**Problem requirements:**
Return exactly the lines below, starting with the one that has "- Improved property panels and controls" and going on through the one that has "- **Export System**".

(Dataset content begins)

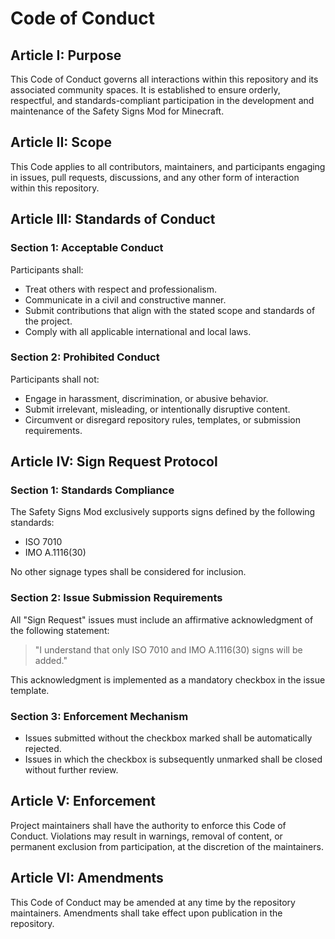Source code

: # Code of Conduct

## Article I: Purpose

This Code of Conduct governs all interactions within this repository and its associated community spaces. It is established to ensure orderly, respectful, and standards-compliant participation in the development and maintenance of the Safety Signs Mod for Minecraft.

## Article II: Scope

This Code applies to all contributors, maintainers, and participants engaging in issues, pull requests, discussions, and any other form of interaction within this repository.

## Article III: Standards of Conduct

### Section 1: Acceptable Conduct

Participants shall:

- Treat others with respect and professionalism.
- Communicate in a civil and constructive manner.
- Submit contributions that align with the stated scope and standards of the project.
- Comply with all applicable international and local laws.

### Section 2: Prohibited Conduct

Participants shall not:

- Engage in harassment, discrimination, or abusive behavior.
- Submit irrelevant, misleading, or intentionally disruptive content.
- Circumvent or disregard repository rules, templates, or submission requirements.

## Article IV: Sign Request Protocol

### Section 1: Standards Compliance

The Safety Signs Mod exclusively supports signs defined by the following standards:

- ISO 7010
- IMO A.1116(30)

No other signage types shall be considered for inclusion.

### Section 2: Issue Submission Requirements

All "Sign Request" issues must include an affirmative acknowledgment of the following statement:

> "I understand that only ISO 7010 and IMO A.1116(30) signs will be added."

This acknowledgment is implemented as a mandatory checkbox in the issue template.

### Section 3: Enforcement Mechanism

- Issues submitted without the checkbox marked shall be automatically rejected.
- Issues in which the checkbox is subsequently unmarked shall be closed without further review.

## Article V: Enforcement

Project maintainers shall have the authority to enforce this Code of Conduct. Violations may result in warnings, removal of content, or permanent exclusion from participation, at the discretion of the maintainers.

## Article VI: Amendments

This Code of Conduct may be amended at any time by the repository maintainers. Amendments shall take effect upon publication in the repository.
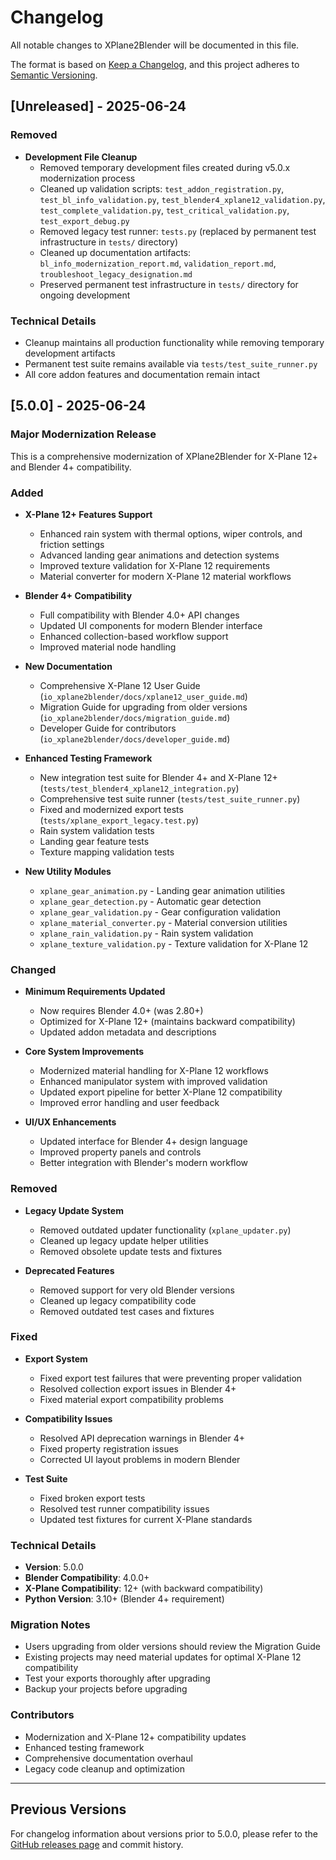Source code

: # Changelog

All notable changes to XPlane2Blender will be documented in this file.

The format is based on [Keep a Changelog](https://keepachangelog.com/en/1.0.0/),
and this project adheres to [Semantic Versioning](https://semver.org/spec/v2.0.0.html).

## [Unreleased] - 2025-06-24

### Removed
- **Development File Cleanup**
  - Removed temporary development files created during v5.0.x modernization process
  - Cleaned up validation scripts: `test_addon_registration.py`, `test_bl_info_validation.py`, `test_blender4_xplane12_validation.py`, `test_complete_validation.py`, `test_critical_validation.py`, `test_export_debug.py`
  - Removed legacy test runner: `tests.py` (replaced by permanent test infrastructure in `tests/` directory)
  - Cleaned up documentation artifacts: `bl_info_modernization_report.md`, `validation_report.md`, `troubleshoot_legacy_designation.md`
  - Preserved permanent test infrastructure in `tests/` directory for ongoing development

### Technical Details
- Cleanup maintains all production functionality while removing temporary development artifacts
- Permanent test suite remains available via `tests/test_suite_runner.py`
- All core addon features and documentation remain intact

## [5.0.0] - 2025-06-24

### Major Modernization Release

This is a comprehensive modernization of XPlane2Blender for X-Plane 12+ and Blender 4+ compatibility.

### Added
- **X-Plane 12+ Features Support**
  - Enhanced rain system with thermal options, wiper controls, and friction settings
  - Advanced landing gear animations and detection systems
  - Improved texture validation for X-Plane 12 requirements
  - Material converter for modern X-Plane 12 material workflows

- **Blender 4+ Compatibility**
  - Full compatibility with Blender 4.0+ API changes
  - Updated UI components for modern Blender interface
  - Enhanced collection-based workflow support
  - Improved material node handling

- **New Documentation**
  - Comprehensive X-Plane 12 User Guide (`io_xplane2blender/docs/xplane12_user_guide.md`)
  - Migration Guide for upgrading from older versions (`io_xplane2blender/docs/migration_guide.md`)
  - Developer Guide for contributors (`io_xplane2blender/docs/developer_guide.md`)

- **Enhanced Testing Framework**
  - New integration test suite for Blender 4+ and X-Plane 12+ (`tests/test_blender4_xplane12_integration.py`)
  - Comprehensive test suite runner (`tests/test_suite_runner.py`)
  - Fixed and modernized export tests (`tests/xplane_export_legacy.test.py`)
  - Rain system validation tests
  - Landing gear feature tests
  - Texture mapping validation tests

- **New Utility Modules**
  - `xplane_gear_animation.py` - Landing gear animation utilities
  - `xplane_gear_detection.py` - Automatic gear detection
  - `xplane_gear_validation.py` - Gear configuration validation
  - `xplane_material_converter.py` - Material conversion utilities
  - `xplane_rain_validation.py` - Rain system validation
  - `xplane_texture_validation.py` - Texture validation for X-Plane 12

### Changed
- **Minimum Requirements Updated**
  - Now requires Blender 4.0+ (was 2.80+)
  - Optimized for X-Plane 12+ (maintains backward compatibility)
  - Updated addon metadata and descriptions

- **Core System Improvements**
  - Modernized material handling for X-Plane 12 workflows
  - Enhanced manipulator system with improved validation
  - Updated export pipeline for better X-Plane 12 compatibility
  - Improved error handling and user feedback

- **UI/UX Enhancements**
  - Updated interface for Blender 4+ design language
  - Improved property panels and controls
  - Better integration with Blender's modern workflow

### Removed
- **Legacy Update System**
  - Removed outdated updater functionality (`xplane_updater.py`)
  - Cleaned up legacy update helper utilities
  - Removed obsolete update tests and fixtures

- **Deprecated Features**
  - Removed support for very old Blender versions
  - Cleaned up legacy compatibility code
  - Removed outdated test cases and fixtures

### Fixed
- **Export System**
  - Fixed export test failures that were preventing proper validation
  - Resolved collection export issues in Blender 4+
  - Fixed material export compatibility problems

- **Compatibility Issues**
  - Resolved API deprecation warnings in Blender 4+
  - Fixed property registration issues
  - Corrected UI layout problems in modern Blender

- **Test Suite**
  - Fixed broken export tests
  - Resolved test runner compatibility issues
  - Updated test fixtures for current X-Plane standards

### Technical Details
- **Version**: 5.0.0
- **Blender Compatibility**: 4.0.0+
- **X-Plane Compatibility**: 12+ (with backward compatibility)
- **Python Version**: 3.10+ (Blender 4+ requirement)

### Migration Notes
- Users upgrading from older versions should review the Migration Guide
- Existing projects may need material updates for optimal X-Plane 12 compatibility
- Test your exports thoroughly after upgrading
- Backup your projects before upgrading

### Contributors
- Modernization and X-Plane 12+ compatibility updates
- Enhanced testing framework
- Comprehensive documentation overhaul
- Legacy code cleanup and optimization

---

## Previous Versions

For changelog information about versions prior to 5.0.0, please refer to the [GitHub releases page](https://github.com/X-Plane/XPlane2Blender/releases) and commit history.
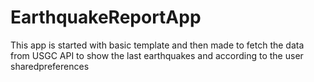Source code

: # EarthquakeReportApp
 This app is started with basic template and then made to fetch the data from USGC API to show the last earthquakes and according to the user sharedpreferences
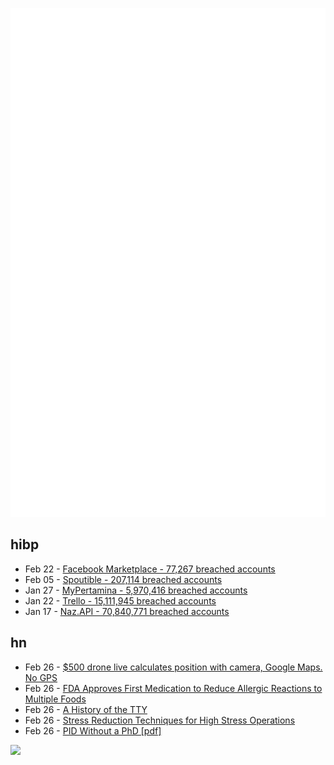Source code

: ![Metrics](https://raw.githubusercontent.com/phixion/phixion/master/metrics.svg)

## hibp

<!--
for https://github.com/phixion/phixion/blob/main/.github/workflows/feeds.yml
-->
<!--START_SECTION:haveibeenpwnd-->
- Feb 22 - [Facebook Marketplace - 77,267 breached accounts](https://haveibeenpwned.com/PwnedWebsites#FacebookMarketplace)
- Feb 05 - [Spoutible - 207,114 breached accounts](https://haveibeenpwned.com/PwnedWebsites#Spoutible)
- Jan 27 - [MyPertamina - 5,970,416 breached accounts](https://haveibeenpwned.com/PwnedWebsites#MyPertamina)
- Jan 22 - [Trello - 15,111,945 breached accounts](https://haveibeenpwned.com/PwnedWebsites#Trello)
- Jan 17 - [Naz.API - 70,840,771 breached accounts](https://haveibeenpwned.com/PwnedWebsites#NazApi)
<!--END_SECTION:haveibeenpwnd-->

## hn

<!--
for https://github.com/phixion/phixion/blob/main/.github/workflows/feeds.yml
-->
<!--START_SECTION:hn-->
- Feb 26 - [$500 drone live calculates position with camera, Google Maps. No GPS](https://dronenr.com.au/2024/02/19/drone-position-gps-camera-google-maps/)
- Feb 26 - [FDA Approves First Medication to Reduce Allergic Reactions to Multiple Foods](https://www.fda.gov/news-events/press-announcements/fda-approves-first-medication-help-reduce-allergic-reactions-multiple-foods-after-accidental)
- Feb 26 - [A History of the TTY](https://computer.rip/2024-02-25-a-history-of-the-tty.html)
- Feb 26 - [Stress Reduction Techniques for High Stress Operations](https://health.mil/Military-Health-Topics/Centers-of-Excellence/Psychological-Health-Center-of-Excellence/Real-Warriors-Campaign/Articles/Stress-Reduction-Techniques-for-High-Stress-Operations)
- Feb 26 - [PID Without a PhD [pdf]](http://manuals.chudov.com/Servo-Tuning/PID-without-a-PhD.pdf)
<!--END_SECTION:hn-->

<!--
for https://yhype.me
-->
![](https://hit.yhype.me/github/profile?user_id=13013670)
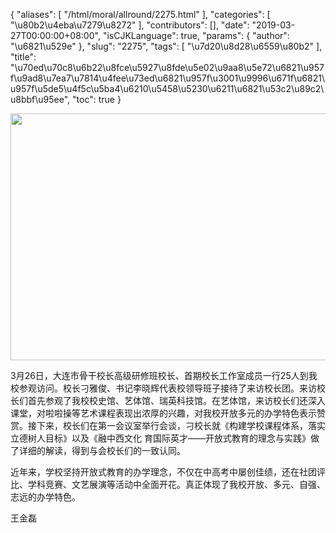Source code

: {
    "aliases": [
        "/html/moral/allround/2275.html"
    ],
    "categories": [
        "\u80b2\u4eba\u7279\u8272"
    ],
    "contributors": [],
    "date": "2019-03-27T00:00:00+08:00",
    "isCJKLanguage": true,
    "params": {
        "author": "\u6821\u529e"
    },
    "slug": "2275",
    "tags": [
        "\u7d20\u8d28\u6559\u80b2"
    ],
    "title": "\u70ed\u70c8\u6b22\u8fce\u5927\u8fde\u5e02\u9aa8\u5e72\u6821\u957f\u9ad8\u7ea7\u7814\u4fee\u73ed\u6821\u957f\u3001\u9996\u671f\u6821\u957f\u5de5\u4f5c\u5ba4\u6210\u5458\u5230\u6211\u6821\u53c2\u89c2\u8bbf\u95ee",
    "toc": true
}


<img
    src="https://cdn.tfls.online/mirror/full/145c5c36f55c23c8a65aef0b5e770f3dc7b0d41e.jpg"
    style="display:block;margin-left:auto;margin-right:auto;"
    decoding="async"
    fetchpriority="auto"
    loading="lazy"
    height="395"
    width="593"
/>




  





3月26日，大连市骨干校长高级研修班校长、首期校长工作室成员一行25人到我校参观访问。校长刁雅俊、书记李晓辉代表校领导班子接待了来访校长团。来访校长们首先参观了我校校史馆、艺体馆、瑞英科技馆。在艺体馆，来访校长们还深入课堂，对啦啦操等艺术课程表现出浓厚的兴趣，对我校开放多元的办学特色表示赞赏。接下来，校长们在第一会议室举行会谈，刁校长就《构建学校课程体系，落实立德树人目标》以及《融中西文化 育国际英才——开放式教育的理念与实践》做了详细的解读，得到与会校长们的一致认同。




近年来，学校坚持开放式教育的办学理念，不仅在中高考中屡创佳绩，还在社团评比、学科竞赛、文艺展演等活动中全面开花。真正体现了我校开放、多元、自强、志远的办学特色。





 王金磊



  



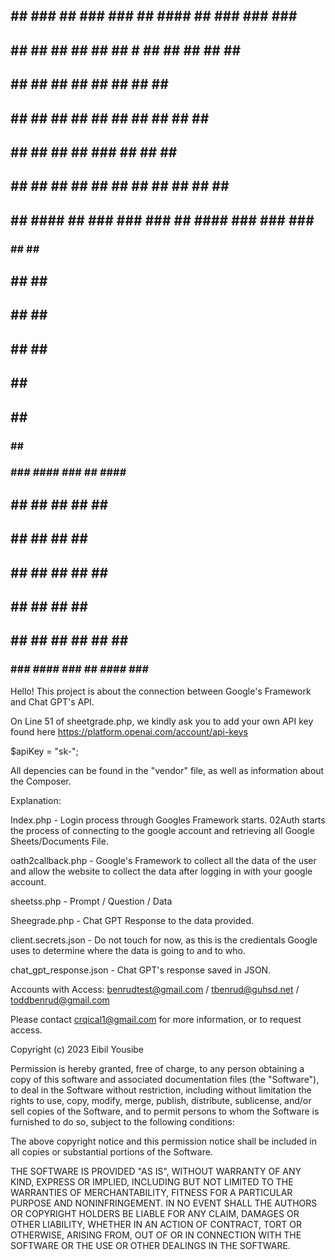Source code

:  ## ##   ### ##   ### ###    ##     #### ##  ### ###  ### ##   
##   ##   ##  ##   ##  ##     ##    # ## ##   ##  ##   ##  ##  
##        ##  ##   ##       ## ##     ##      ##       ##  ##  
##        ## ##    ## ##    ##  ##    ##      ## ##    ##  ##  
##        ## ##    ##       ## ###    ##      ##       ##  ##  
##   ##   ##  ##   ##  ##   ##  ##    ##      ##  ##   ##  ##  
 ## ##   #### ##  ### ###  ###  ##   ####    ### ###  ### ##   
                                                               
### ##   ##  ##   
 ##  ##  ##  ##   
 ##  ##  ##  ##   
 ## ##    ## ##   
 ##  ##    ##     
 ##  ##    ##     
### ##     ##     
                  
### ###    ####   ### ##     ####   ####     
 ##  ##     ##     ##  ##     ##     ##      
 ##         ##     ##  ##     ##     ##      
 ## ##      ##     ## ##      ##     ##      
 ##         ##     ##  ##     ##     ##      
 ##  ##     ##     ##  ##     ##     ##  ##  
### ###    ####   ### ##     ####   ### ###  
                                             

Hello! This project is about the connection between Google's Framework and Chat GPT's API.

On Line  51 of sheetgrade.php, we kindly ask you to add your own API key found here https://platform.openai.com/account/api-keys

$apiKey = "sk-";

All depencies can be found in the "vendor" file, as well as information about the Composer. 


Explanation:

Index.php - Login process through Googles Framework starts. 02Auth starts the process of connecting to the google account and retrieving all Google Sheets/Documents File.

oath2callback.php - Google's Framework to collect all the data of the user and allow the website to collect the data after logging in with your google account.

sheetss.php - Prompt / Question / Data

Sheegrade.php - Chat GPT Response to the data provided.

client.secrets.json - Do not touch for now, as this is the credientals Google uses to determine where the data is going to and to who.

chat_gpt_response.json - Chat GPT's response saved in JSON.

Accounts with Access:
benrudtest@gmail.com / tbenrud@guhsd.net / toddbenrud@gmail.com

Please contact crqical1@gmail.com for more information, or to request access. 



Copyright (c) 2023 Eibil Yousibe

Permission is hereby granted, free of charge, to any person obtaining a copy
of this software and associated documentation files (the "Software"), to deal
in the Software without restriction, including without limitation the rights
to use, copy, modify, merge, publish, distribute, sublicense, and/or sell
copies of the Software, and to permit persons to whom the Software is
furnished to do so, subject to the following conditions:

The above copyright notice and this permission notice shall be included in all
copies or substantial portions of the Software.

THE SOFTWARE IS PROVIDED "AS IS", WITHOUT WARRANTY OF ANY KIND, EXPRESS OR
IMPLIED, INCLUDING BUT NOT LIMITED TO THE WARRANTIES OF MERCHANTABILITY,
FITNESS FOR A PARTICULAR PURPOSE AND NONINFRINGEMENT. IN NO EVENT SHALL THE
AUTHORS OR COPYRIGHT HOLDERS BE LIABLE FOR ANY CLAIM, DAMAGES OR OTHER
LIABILITY, WHETHER IN AN ACTION OF CONTRACT, TORT OR OTHERWISE, ARISING FROM,
OUT OF OR IN CONNECTION WITH THE SOFTWARE OR THE USE OR OTHER DEALINGS IN THE
SOFTWARE.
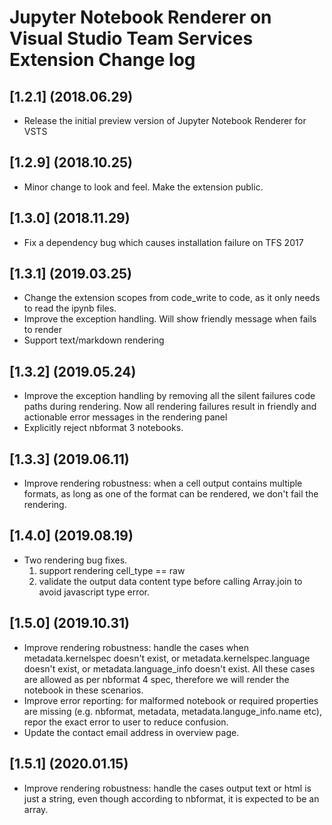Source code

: ﻿# Jupyter Notebook Renderer on Visual Studio Team Services Extension Change log

## [1.2.1] (2018.06.29)
* Release the initial preview version of Jupyter Notebook Renderer for VSTS

## [1.2.9] (2018.10.25)
* Minor change to look and feel. Make the extension public. 

## [1.3.0] (2018.11.29)
* Fix a dependency bug which causes installation failure on TFS 2017

## [1.3.1] (2019.03.25)
* Change the extension scopes from code_write to code, as it only needs to read the ipynb files. 
* Improve the exception handling. Will show friendly message when fails to render
* Support text/markdown rendering

## [1.3.2] (2019.05.24)
* Improve the exception handling by removing all the silent failures code paths during rendering. Now all rendering failures result in friendly and actionable error messages in the rendering panel
* Explicitly reject nbformat 3 notebooks. 

## [1.3.3] (2019.06.11)
* Improve rendering robustness: when a cell output contains multiple formats, as long as one of the format can be rendered, we don't fail the rendering. 

## [1.4.0] (2019.08.19)
* Two rendering bug fixes.
  1. support rendering cell_type == raw
  2. validate the output data content type before calling Array.join to avoid javascript type error. 

## [1.5.0] (2019.10.31)
* Improve rendering robustness: handle the cases when metadata.kernelspec doesn't exist, or metadata.kernelspec.language doesn't exist, or metadata.language_info doesn't exist. All these cases are allowed as per nbformat 4 spec, therefore we will render the notebook in these scenarios.
* Improve error reporting: for malformed notebook or required properties are missing (e.g. nbformat, metadata, metadata.languge_info.name etc), repor the exact error to user to reduce confusion.
* Update the contact email address in overview page. 

## [1.5.1] (2020.01.15)
* Improve rendering robustness: handle the cases output text or html is just a string, even though according to nbformat, it is expected to be an array.
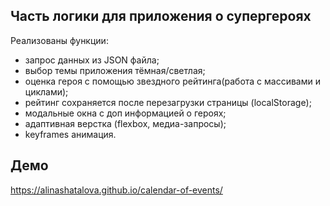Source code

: ## Часть логики для приложения о супергероях

Реализованы функции:
- запрос данных из JSON файла;
- выбор темы приложения тёмная/cветлая;
- оценка героя с помощью звездного рейтинга(работа с массивами и циклами);
- рейтинг сохраняется после перезагрузки страницы (localStorage);
- модальные окна с доп информацией о героях;
- адаптивная верстка (flexbox, медиа-запросы);
- keyframes анимация.

## Демо
https://alinashatalova.github.io/calendar-of-events/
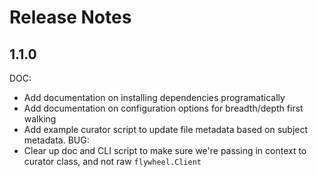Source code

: # Release Notes

## 1.1.0
DOC:
* Add documentation on installing dependencies programatically
* Add documentation on configuration options for breadth/depth first walking
* Add example curator script to update file metadata based on subject metadata.
BUG:
* Clear up doc and CLI script to make sure we're passing in context to curator class, and not raw `flywheel.Client`
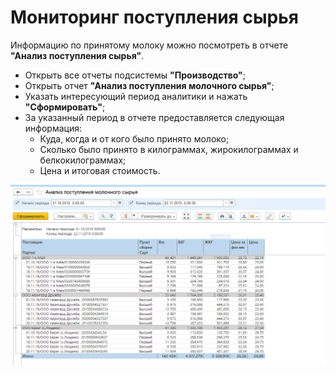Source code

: # Мониторинг поступления сырья

Информацию по принятому молоку можно посмотреть в отчете **"Анализ поступления сырья"**.

- Открыть все отчеты подсистемы **"Производство"**;
- Открыть отчет **"Анализ поступления молочного сырья"**;
- Указать интересующий период аналитики и нажать **"Сформировать"**;
- За указанный период в отчете предоставляется следующая информация:
    - Куда, когда и от кого было принято молоко;
    - Сколько было принято в килограммах, жирокилограммах и белкокилограммах;
    - Цена и итоговая стоимость.

![](MonitoringMilkReceiving.assets/4.png)
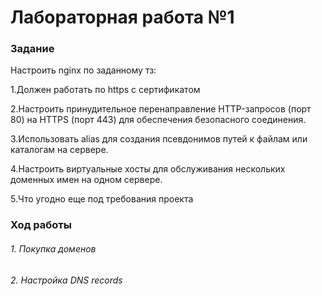 # Лабораторная работа №1 

### Задание
Настроить nginx по заданному тз:

  1.Должен работать по https c сертификатом
  
  2.Настроить принудительное перенаправление HTTP-запросов (порт 80) на HTTPS (порт 443) для обеспечения безопасного соединения.
  
  3.Использовать alias для создания псевдонимов путей к файлам или каталогам на сервере.
  
  4.Настроить виртуальные хосты для обслуживания нескольких доменных имен на одном сервере.
  
  5.Что угодно еще под требования проекта

### Ход работы
###### 1.  Покупка доменов

###### 2.  Настройка DNS records 

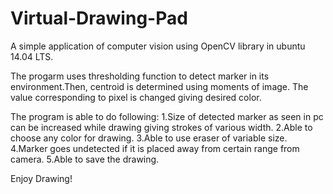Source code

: # Virtual-Drawing-Pad

A simple application of computer vision using OpenCV library in ubuntu 14.04 LTS.

The progarm uses thresholding function to detect marker in its environment.Then, centroid is 
determined using moments of image. The value corresponding to pixel is changed giving desired color.

The program is able to do following:
1.Size of detected marker as seen in pc can be increased while drawing giving strokes of various width.
2.Able to choose any color for drawing.
3.Able to use eraser of variable size.
4.Marker goes undetected if it is placed away from certain range from camera.
5.Able to save the drawing.

Enjoy Drawing!
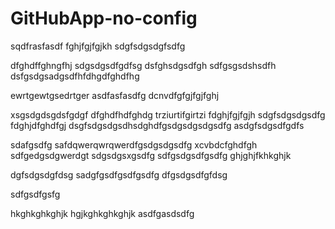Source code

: # GitHubApp-no-config
sqdfrasfasdf
fghjfgjfgjkh
sdgfsdgsdgfsdfg


dfghdffghngfhj
sdgsdgsdfgdfsg
dsfghsdgsdfgh
sdfgsgsdshsdfh
dsfgsdgsadgsdfhfdhgdfghdfhg

ewrtgewtgsedrtger
asdfasfasdfg
dcnvdfgfgjfgjfghj


xsgsdgdsgdsfgdgf
dfghdfhdfghdg
trziurtifgirtzi
fdghjfgjfgjh
sdgfsdgsdgsdfg
fdghjdfghdfgj
dsgfsdgsdgsdhsdghdfgsdgsdgsdgsdfg
asdgfsdgsdfgdfs

sdafgsdfg
safdqwerqwrqwerdfgsdgsdgsdfg
xcvbdcfghdfgh
sdfgedgsdgwerdgt
sdgsdgsxgsdfg
sdfgsdgsdfgsdfg
ghjghjfkhkghjk

dgfsdgsdgfdsg
sadgfgsdfgsdfgsdfg
dfgsdgsdfgfdsg

sdfgsdfgsfg


hkghkghkghjk
hgjkghkghkghjk
asdfgasdsdfg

(Dataset content ends)

**Finished task:**
  - Improved property panels and controls
  - Better integration with Blender's modern workflow

### Removed
- **Legacy Update System**
  - Removed outdated updater functionality (`xplane_updater.py`)
  - Cleaned up legacy update helper utilities
  - Removed obsolete update tests and fixtures

- **Deprecated Features**
  - Removed support for very old Blender versions
  - Cleaned up legacy compatibility code
  - Removed outdated test cases and fixtures

### Fixed
- **Export System**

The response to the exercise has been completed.